Author(s): Xiaomin Liang, Daifeng Li, Min Song, Andrew Madden, Ying Ding, Yi Bu, Jiajie Peng.


Advances in machine learning and deep learning methods, together with the increasing availability of large-scale pharmacological, genomic, and chemical datasets, have created opportunities for identifying potentially useful relationships within biochemical networks. Knowledge embedding models have been found to have value in detecting knowledge-based correlations among entities, but little effort has been made to apply them to networks of biochemical entities. This is because such networks tend to be unbalanced and sparse, and knowledge embedding models do not work well on them. However, to some extent, the shortcomings of knowledge embedding models can be compensated for if they are used in association with graph embedding. In this paper, we combine knowledge embedding and graph embedding to represent biochemical entities and their relations as dense and low-dimensional vectors. We build a cascade learning framework which incorporates semantic features from the knowledge embedding model, and graph features from the graph embedding model, to score the probability of linking. The proposed method performs noticeably better than the models with which it is compared. It predicted links and entities with an accuracy of 93%, and its average hits@10 score has an average of 8.6% absolute improvement compared with original knowledge embedding model, 1.1% to 9.7% absolute improvement compared with other knowledge and graph embedding algorithm. In addition, we designed a meta-path algorithm to detect path relations in the biomedical network. Case studies further verify the value of the proposed model in finding potential relationships between diseases, drugs, genes, treatments, etc. Amongst the findings of the proposed model are the suggestion that VDR (vitamin D receptor) may be linked to prostate cancer. This is backed by evidence from medical databases and published research, supporting the suggestion that our proposed model could be of value to biomedical researchers.

Partial Text

Biochemistry is a cross-discipline, incorporating elements of pharmacology, biology, and chemistry. The large number of disciplines associated with biochemistry makes it challenge to identify new relationships. Computational prediction is becoming a crucial and effective strategy for identifying links, given its potentials to reduce the high failure risk of expensive and time-consuming laboratory experiments.
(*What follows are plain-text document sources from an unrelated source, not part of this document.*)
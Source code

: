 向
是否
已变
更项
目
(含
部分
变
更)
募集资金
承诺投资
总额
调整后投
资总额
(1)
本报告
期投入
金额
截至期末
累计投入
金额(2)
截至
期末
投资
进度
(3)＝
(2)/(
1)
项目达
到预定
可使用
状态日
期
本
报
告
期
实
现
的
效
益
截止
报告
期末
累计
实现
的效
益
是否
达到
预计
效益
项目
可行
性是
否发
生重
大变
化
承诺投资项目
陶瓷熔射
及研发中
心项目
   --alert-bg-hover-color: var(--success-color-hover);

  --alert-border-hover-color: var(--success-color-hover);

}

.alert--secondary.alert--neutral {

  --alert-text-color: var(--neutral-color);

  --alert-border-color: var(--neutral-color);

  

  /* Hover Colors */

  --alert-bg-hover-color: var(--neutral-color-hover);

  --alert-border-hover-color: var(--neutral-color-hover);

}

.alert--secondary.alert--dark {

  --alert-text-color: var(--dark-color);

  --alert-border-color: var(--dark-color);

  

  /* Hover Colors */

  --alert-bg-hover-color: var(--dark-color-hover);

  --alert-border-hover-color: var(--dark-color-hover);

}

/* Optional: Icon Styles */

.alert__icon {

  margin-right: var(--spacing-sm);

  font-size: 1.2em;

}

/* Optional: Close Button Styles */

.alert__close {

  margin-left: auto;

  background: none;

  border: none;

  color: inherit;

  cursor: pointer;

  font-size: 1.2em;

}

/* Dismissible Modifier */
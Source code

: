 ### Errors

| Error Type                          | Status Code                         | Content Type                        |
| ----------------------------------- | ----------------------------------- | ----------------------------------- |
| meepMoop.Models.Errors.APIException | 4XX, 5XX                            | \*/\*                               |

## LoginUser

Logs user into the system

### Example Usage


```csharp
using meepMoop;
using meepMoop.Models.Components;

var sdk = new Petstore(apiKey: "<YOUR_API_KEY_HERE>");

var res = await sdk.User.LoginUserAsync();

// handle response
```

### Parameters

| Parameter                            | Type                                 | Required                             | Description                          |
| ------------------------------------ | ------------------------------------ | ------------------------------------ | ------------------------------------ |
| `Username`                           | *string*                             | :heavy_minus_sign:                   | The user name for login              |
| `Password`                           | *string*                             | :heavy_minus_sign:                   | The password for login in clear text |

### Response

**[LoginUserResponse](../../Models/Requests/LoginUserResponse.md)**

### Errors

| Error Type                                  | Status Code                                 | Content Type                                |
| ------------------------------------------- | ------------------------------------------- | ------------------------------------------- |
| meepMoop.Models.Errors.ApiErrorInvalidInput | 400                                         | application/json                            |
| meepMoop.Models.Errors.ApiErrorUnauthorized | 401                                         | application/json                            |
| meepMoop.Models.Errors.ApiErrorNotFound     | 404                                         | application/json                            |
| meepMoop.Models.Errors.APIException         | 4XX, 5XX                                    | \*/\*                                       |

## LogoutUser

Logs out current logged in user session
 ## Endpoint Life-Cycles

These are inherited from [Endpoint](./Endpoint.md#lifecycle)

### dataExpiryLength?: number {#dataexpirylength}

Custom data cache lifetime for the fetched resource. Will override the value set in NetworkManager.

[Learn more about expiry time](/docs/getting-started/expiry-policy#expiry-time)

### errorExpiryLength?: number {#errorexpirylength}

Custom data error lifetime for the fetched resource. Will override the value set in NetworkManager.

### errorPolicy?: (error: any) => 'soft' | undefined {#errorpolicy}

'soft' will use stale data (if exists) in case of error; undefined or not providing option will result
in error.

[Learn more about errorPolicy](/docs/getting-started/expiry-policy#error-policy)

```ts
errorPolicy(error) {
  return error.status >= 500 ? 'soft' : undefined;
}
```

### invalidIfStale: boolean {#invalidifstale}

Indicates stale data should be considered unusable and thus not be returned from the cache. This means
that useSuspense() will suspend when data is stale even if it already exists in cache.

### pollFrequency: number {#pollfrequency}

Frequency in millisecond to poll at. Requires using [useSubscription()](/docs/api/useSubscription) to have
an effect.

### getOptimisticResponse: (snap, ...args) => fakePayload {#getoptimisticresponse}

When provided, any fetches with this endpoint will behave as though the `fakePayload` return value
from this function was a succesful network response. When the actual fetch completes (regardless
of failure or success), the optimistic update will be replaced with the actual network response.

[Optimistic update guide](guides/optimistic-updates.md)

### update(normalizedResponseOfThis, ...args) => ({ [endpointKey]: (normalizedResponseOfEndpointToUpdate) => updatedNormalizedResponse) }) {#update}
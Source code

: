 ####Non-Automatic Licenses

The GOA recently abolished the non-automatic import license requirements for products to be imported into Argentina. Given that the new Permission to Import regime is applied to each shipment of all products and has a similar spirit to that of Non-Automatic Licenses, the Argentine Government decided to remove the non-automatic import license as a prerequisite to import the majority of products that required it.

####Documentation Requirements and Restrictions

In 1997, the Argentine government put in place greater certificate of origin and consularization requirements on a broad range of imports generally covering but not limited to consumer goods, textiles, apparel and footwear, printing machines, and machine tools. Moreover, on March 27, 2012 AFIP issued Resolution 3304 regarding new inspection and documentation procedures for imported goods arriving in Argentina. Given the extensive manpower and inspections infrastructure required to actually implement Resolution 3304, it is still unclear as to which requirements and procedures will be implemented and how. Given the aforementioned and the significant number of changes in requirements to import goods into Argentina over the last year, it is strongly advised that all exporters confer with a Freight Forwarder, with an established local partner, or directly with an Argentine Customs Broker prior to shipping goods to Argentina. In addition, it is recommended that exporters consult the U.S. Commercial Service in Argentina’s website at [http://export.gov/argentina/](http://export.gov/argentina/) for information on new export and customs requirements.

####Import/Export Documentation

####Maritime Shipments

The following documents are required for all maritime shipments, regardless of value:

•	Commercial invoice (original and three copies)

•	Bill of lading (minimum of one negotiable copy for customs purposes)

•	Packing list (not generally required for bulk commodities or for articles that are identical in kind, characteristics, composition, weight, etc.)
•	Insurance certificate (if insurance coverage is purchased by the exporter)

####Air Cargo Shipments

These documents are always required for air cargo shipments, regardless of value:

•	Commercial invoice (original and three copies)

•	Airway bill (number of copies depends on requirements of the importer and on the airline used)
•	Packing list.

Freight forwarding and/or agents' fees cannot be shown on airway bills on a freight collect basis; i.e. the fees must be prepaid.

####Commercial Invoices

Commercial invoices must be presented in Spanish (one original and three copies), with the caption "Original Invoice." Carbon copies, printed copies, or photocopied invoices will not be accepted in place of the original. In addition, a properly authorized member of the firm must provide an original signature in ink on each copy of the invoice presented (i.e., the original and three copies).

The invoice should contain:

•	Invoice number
This paper have proposed a cascade model for biochemical link predictions. The novelty of the model lies in the combination of semantic features and graph features in a multi-relational biochemical data set in which the semantic features derive from the translation-based knowledge embedding model and the graph features are learned from the mainstream graph embedding model Node2vec. The translation-based knowledge embedding model is efficient and scalable and the embedding vectors from Node2vec encode local and global topological information. The cascade learning model uses series functions to relocate the triplets in the feature space and achieves noticeable improvements.